The experience comes to mind because the legislature will be back at the Capitol in a few weeks to consider whether to override some more vetoes by Governor Nixon. The legislature has discovered that overriding Nixon vetoes is great sport. Nixon has become the most overridden governor in Missouri history. Some lawmakers already are showing confidence that they’ll override Nixon’s veto of a bill that puts some of the toughest limits in the country on unemployment benefits.
Right now, Missourians who lose their jobs and who qualify for benefits can get as much as twenty weeks of payments. That’s already one of the least-supportive standards in the United States. The bill in question would cut that to only thirteen weeks if the state employment rate stays below six percent. A person who has lost his or her job could only get twenty weeks of coverage if the employment rate hits nine percent or more—levels we saw during the recession and, thankfully, recessions are not frequent.
Your observer spent his working life as a salaried employee. Being half-owner of a one-employee tobacco store the size of a moderate walk-in closet hardly qualifies one as a corporate mogul althoughit was enough to get us into the Jefferson City Chamber of Commerce which is mostly non-moguls. So the view from this side of the table is that of a worker, an employee, the person likely to be laid off while the managers get bonuses for holding down costs, often by laying off people.
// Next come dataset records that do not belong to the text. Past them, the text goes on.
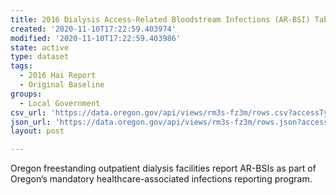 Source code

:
 ```yaml
---
title: 2016 Dialysis Access-Related Bloodstream Infections (AR-BSI) Table
created: '2020-11-10T17:22:59.403974'
modified: '2020-11-10T17:22:59.403986'
state: active
type: dataset
tags:
  - 2016 Hai Report
  - Original Baseline
groups:
  - Local Government
csv_url: 'https://data.oregon.gov/api/views/rm3s-fz3m/rows.csv?accessType=DOWNLOAD'
json_url: 'https://data.oregon.gov/api/views/rm3s-fz3m/rows.json?accessType=DOWNLOAD'
layout: post

---
```

Oregon freestanding outpatient dialysis facilities report AR-BSIs as part of Oregon’s mandatory healthcare-associated infections reporting program.
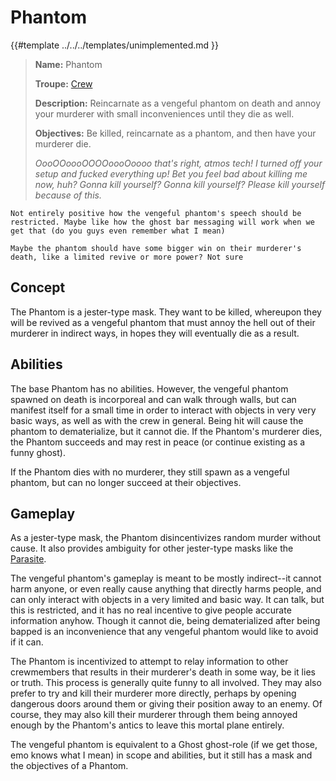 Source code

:# Phantom

{{#template ../../../templates/unimplemented.md }}

> **Name:** Phantom
>
> **Troupe:** [Crew](../crew.md)
>
> **Description:** Reincarnate as a vengeful phantom on death and annoy your murderer with small inconveniences until they die as well.
>
> **Objectives:** Be killed, reincarnate as a phantom, and then have your murderer die.
>
> *OooOOoooOOOOoooOoooo that's right, atmos tech! I turned off your setup and fucked everything up! Bet you feel bad about killing me now, huh? Gonna kill yourself? Gonna kill yourself? Please kill yourself because of this.*

```admonish warning
Not entirely positive how the vengeful phantom's speech should be restricted. Maybe like how the ghost bar messaging will work when we get that (do you guys even remember what I mean)

Maybe the phantom should have some bigger win on their murderer's death, like a limited revive or more power? Not sure
```

## Concept

The Phantom is a jester-type mask. They want to be killed, whereupon they will be revived as a vengeful phantom that must annoy the hell out of their murderer in indirect ways, in hopes they will eventually die as a result.

## Abilities

The base Phantom has no abilities. However, the vengeful phantom spawned on death is incorporeal and can walk through walls, but can manifest itself for a small time in order to interact with objects in very very basic ways, as well as with the crew in general. Being hit will cause the phantom to dematerialize, but it cannot die. If the Phantom's murderer dies, the Phantom succeeds and may rest in peace (or continue existing as a funny ghost).

If the Phantom dies with no murderer, they still spawn as a vengeful phantom, but can no longer succeed at their objectives.

## Gameplay

As a jester-type mask, the Phantom disincentivizes random murder without cause. It also provides ambiguity for other jester-type masks like the [Parasite](./parasite.md).

The vengeful phantom's gameplay is meant to be mostly indirect--it cannot harm anyone, or even really cause anything that directly harms people, and can only interact with objects in a very limited and basic way. It can talk, but this is restricted, and it has no real incentive to give people accurate information anyhow. Though it cannot die, being dematerialized after being bapped is an inconvenience that any vengeful phantom would like to avoid if it can.

The Phantom is incentivized to attempt to relay information to other crewmembers that results in their murderer's death in some way, be it lies or truth. This process is generally quite funny to all involved. They may also prefer to try and kill their murderer more directly, perhaps by opening dangerous doors around them or giving their position away to an enemy. Of course, they may also kill their murderer through them being annoyed enough by the Phantom's antics to leave this mortal plane entirely.

The vengeful phantom is equivalent to a Ghost ghost-role (if we get those, emo knows what I mean) in scope and abilities, but it still has a mask and the objectives of a Phantom. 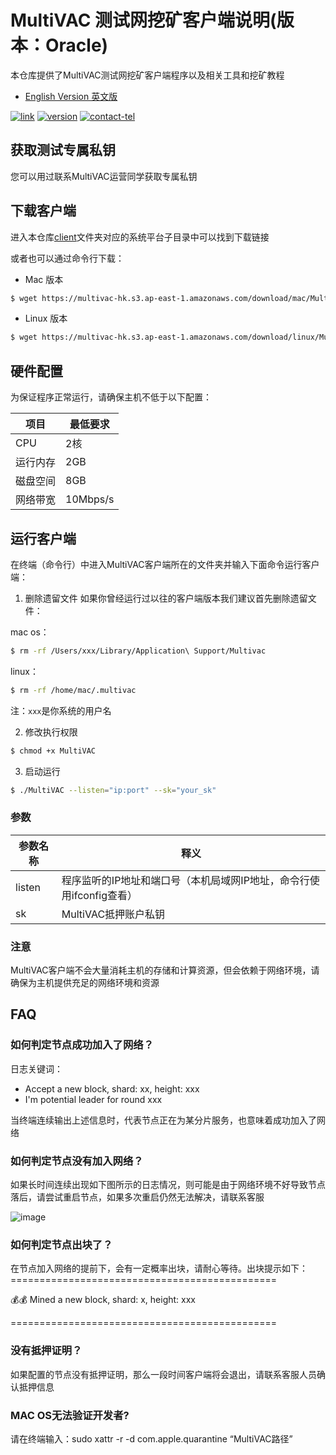 # MultiVAC 测试网挖矿客户端说明(版本：Oracle)

本仓库提供了MultiVAC测试网挖矿客户端程序以及相关工具和挖矿教程

- [English Version 英文版](README_EN.md)

[![link](https://img.shields.io/badge/link-browser-red)](http://test.e.mtv.ac)
[![version](https://img.shields.io/badge/version-testnet3.0-blue)](http://test.e.mtv.ac)
[![contact-tel](https://img.shields.io/badge/contact-telegram-blue)](https://t.me/joinchat/I-io_BT_CZjznBGo90vdRA)
<!-- [![contact-wechat](https://img.shields.io/badge/contact-wechat-brightgreen)](https://s2.ax1x.com/2019/10/30/K4Rqne.jpg) -->

<!-- ## 文件目录

- tools：包含地址转换工具，用于将MultiVAC testnet2.0地址转换成testnet3.0地址
- client：包含不同系统平台的挖矿程序下载链接

## 登记挖矿地址

### 新地址生成

如果您没有MultiVAC地址，点击[地址申请](http://test.e.mtv.ac/#/wallet/create)申请新的地址

### 旧地址转换方法

如果你使用的是旧版本地址，请先使用[地址转换工具](tools/addressconversion/README.md)将旧地址转换成适配`testnet3.0`版本的新地址

### 填写表单

生成地址后，请将地址填入表单，便于我们提前为大家抵押100万MTV用于内测：
- [中文表单](http://mtvmining.va.mikecrm.com/rZqHF3o)
- [English form](http://mtvmining.va.mikecrm.com/yIMw0Jn)

活动开启后（10月31日14：00 UTC+8），不能使用自己的地址参与测试，请联系客服人员获取私钥参与测试 -->

## 获取测试专属私钥

您可以用过联系MultiVAC运营同学获取专属私钥

## 下载客户端

进入本仓库[client](client/README.md)文件夹对应的系统平台子目录中可以找到下载链接

或者也可以通过命令行下载：

- Mac 版本
```bash
$ wget https://multivac-hk.s3.ap-east-1.amazonaws.com/download/mac/MultiVAC
```

- Linux 版本
```bash
$ wget https://multivac-hk.s3.ap-east-1.amazonaws.com/download/linux/MultiVAC
```

## 硬件配置
为保证程序正常运行，请确保主机不低于以下配置：

项目 | 最低要求
---|---
CPU | 2核
运行内存 | 2GB
磁盘空间 | 8GB
网络带宽 | 10Mbps/s

## 运行客户端

在终端（命令行）中进入MultiVAC客户端所在的文件夹并输入下面命令运行客户端：

1. 删除遗留文件
如果你曾经运行过以往的客户端版本我们建议首先删除遗留文件：

mac os：
```bash
$ rm -rf /Users/xxx/Library/Application\ Support/Multivac
```

linux：
```bash
$ rm -rf /home/mac/.multivac
```

注：`xxx`是你系统的用户名

2. 修改执行权限
```bash
$ chmod +x MultiVAC
```

3. 启动运行
```bash
$ ./MultiVAC --listen="ip:port" --sk="your_sk"
```

### 参数

参数名称 | 释义
---|---
listen | 程序监听的IP地址和端口号（本机局域网IP地址，命令行使用ifconfig查看）
sk | MultiVAC抵押账户私钥

### 注意
MultiVAC客户端不会大量消耗主机的存储和计算资源，但会依赖于网络环境，请确保为主机提供充足的网络环境和资源

## FAQ

### 如何判定节点成功加入了网络？
日志关键词：
- Accept a new block, shard: xx, height: xxx
- I'm potential leader for round xxx

当终端连续输出上述信息时，代表节点正在为某分片服务，也意味着成功加入了网络

### 如何判定节点没有加入网络？
如果长时间连续出现如下图所示的日志情况，则可能是由于网络环境不好导致节点落后，请尝试重启节点，如果多次重启仍然无法解决，请联系客服

![image](https://note.youdao.com/yws/public/resource/7fdcb5cc8b2e8eb70072e13d14205b1d/xmlnote/51CE068C618D4F6B99ED59C9F51EE2F1/11915)

### 如何判定节点出块了？
在节点加入网络的提前下，会有一定概率出块，请耐心等待。出块提示如下：
\==============================================

💰💰 Mined a new block, shard: x, height: xxx

\==============================================


### 没有抵押证明？
如果配置的节点没有抵押证明，那么一段时间客户端将会退出，请联系客服人员确认抵押信息

### MAC OS无法验证开发者?
请在终端输入：sudo xattr -r -d com.apple.quarantine  “MultiVAC路径”
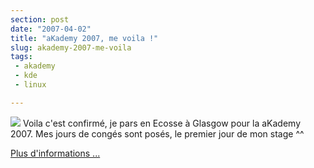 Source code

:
 ```yaml
---
section: post
date: "2007-04-02"
title: "aKademy 2007, me voila !"
slug: akademy-2007-me-voila
tags:
 - akademy
 - kde
 - linux

---
```


![](/images/60px-KDE_logo.svg.png) Voila c'est confirmé, je pars en Ecosse à Glasgow pour la aKademy 2007. Mes jours de congés sont posés, le premier jour de mon stage ^^

[Plus d'informations ...](http://akademy.kde.org/)
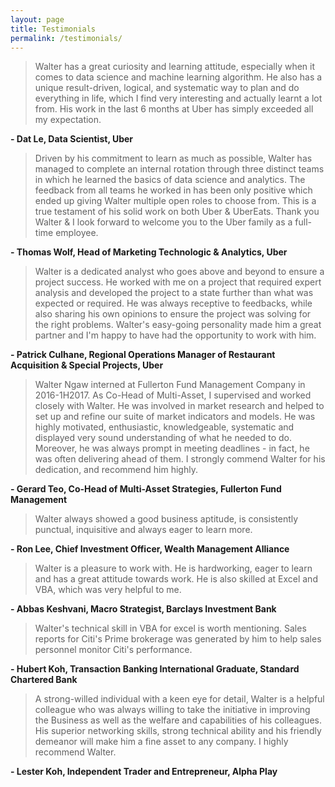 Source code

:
 ```yaml
---
layout: page
title: Testimonials
permalink: /testimonials/
---
```


> Walter has a great curiosity and learning attitude, especially when it comes to data science and machine learning algorithm. He also has a unique result-driven, logical, and systematic way to plan and do everything in life, which I find very interesting and actually learnt a lot from. His work in the last 6 months at Uber has simply exceeded all my expectation.

**- Dat Le, Data Scientist, Uber**

> Driven by his commitment to learn as much as possible, Walter has managed to complete an internal rotation through three distinct teams in which he learned the basics of data science and analytics. The feedback from all teams he worked in has been only positive which ended up giving Walter multiple open roles to choose from. This is a true testament of his solid work on both Uber & UberEats. Thank you Walter & I look forward to welcome you to the Uber family as a full-time employee.

**- Thomas Wolf, Head of Marketing Technologic & Analytics, Uber**

> Walter is a dedicated analyst who goes above and beyond to ensure a project success. He worked with me on a project that required expert analysis and developed the project to a state further than what was expected or required. He was always receptive to feedbacks, while also sharing his own opinions to ensure the project was solving for the right problems.
Walter's easy-going personality made him a great partner and I'm happy to have had the opportunity to work with him.

**- Patrick Culhane, Regional Operations Manager of Restaurant Acquisition & Special Projects, Uber**

> Walter Ngaw interned at Fullerton Fund Management Company in 2016-1H2017. As Co-Head of Multi-Asset, I supervised and worked closely with Walter. He was involved in market research and helped to set up and refine our suite of market indicators and models. He was highly motivated, enthusiastic, knowledgeable, systematic and displayed very sound understanding of what he needed to do. Moreover, he was always prompt in meeting deadlines - in fact, he was often delivering ahead of them. I strongly commend Walter for his dedication, and recommend him highly.

**- Gerard Teo, Co-Head of Multi-Asset Strategies, Fullerton Fund Management**

> Walter always showed a good business aptitude, is consistently punctual, inquisitive and always eager to learn more.

**- Ron Lee, Chief Investment Officer, Wealth Management Alliance**

>Walter is a pleasure to work with. He is hardworking, eager to learn and has a great attitude towards work. He is also skilled at Excel and VBA, which was very helpful to me.

**- Abbas Keshvani, Macro Strategist, Barclays Investment Bank**

> Walter's technical skill in VBA for excel is worth mentioning. Sales reports for Citi's Prime brokerage was generated by him to help sales personnel monitor Citi's performance.

**- Hubert Koh, Transaction Banking International Graduate, Standard Chartered Bank**

> A strong-willed individual with a keen eye for detail, Walter is a helpful colleague who was always willing to take the initiative in improving the Business as well as the welfare and capabilities of his colleagues. His superior networking skills, strong technical ability and his friendly demeanor will make him a fine asset to any company. I highly recommend Walter.

**- Lester Koh, Independent Trader and Entrepreneur, Alpha Play**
So the view here is from the standpoint of the future person who loses his job, whether with the closing of a little tobacco shop or when a huge business downsizes. Unless the economy is in the tank, he or she will only qualify for thirteen weeks of unemployment benefits under the bill facing a veto override. But if the economy IS in the tank, the person might get twenty weeks. If the jobless person is one of the, say, 5.8% of the workforce considered unemployed (the latest Missouri rate), that person better find a job in thirteen weeks. But if the person is one of the 9.1% unemployed, there might be twenty weeks of coverage.
Everybody I’ve ever known who has lost a job wants to get a new one right away. But finding one isn’t always easy. Sure, you can point to the classified ads as indications that there are jobs out there. But that’s a pretty simplistic response that seems to imply that any job will do if you’re looking for work.
Unemployment hurts. Does it hurt less if you are one of the 5.8% than if you’re one of the 9.1%? Is it easier to get a job when unemployment is low than it is to get a job when unemployment is high? On the one hand, you’re looking for work when jobs are filled. On the other hand, you’re looking for a job when there are no jobs.
So if this bill becomes law despite the governor’s veto, a jobless Missourian isn’t as important when times are good as that Missourian is when times are bad. If you’re one of the small number, that’s tough cookies. You should have waited to lose your job until the unemployment rate is much higher. You should have waited for the next recession. Your failure to do so means we will penalize you seven weeks of unemployment insurance. Conditions will be better for business if you aren’t expecting the state to write you checks for seven more weeks.
You know how it is, don’t you? And the people with your mortgage and the members of your family will be completely understanding and supportive because you’re only a 5.8 instead of a 9.1 and we all know that losing your job is less painful when you’re just a small number.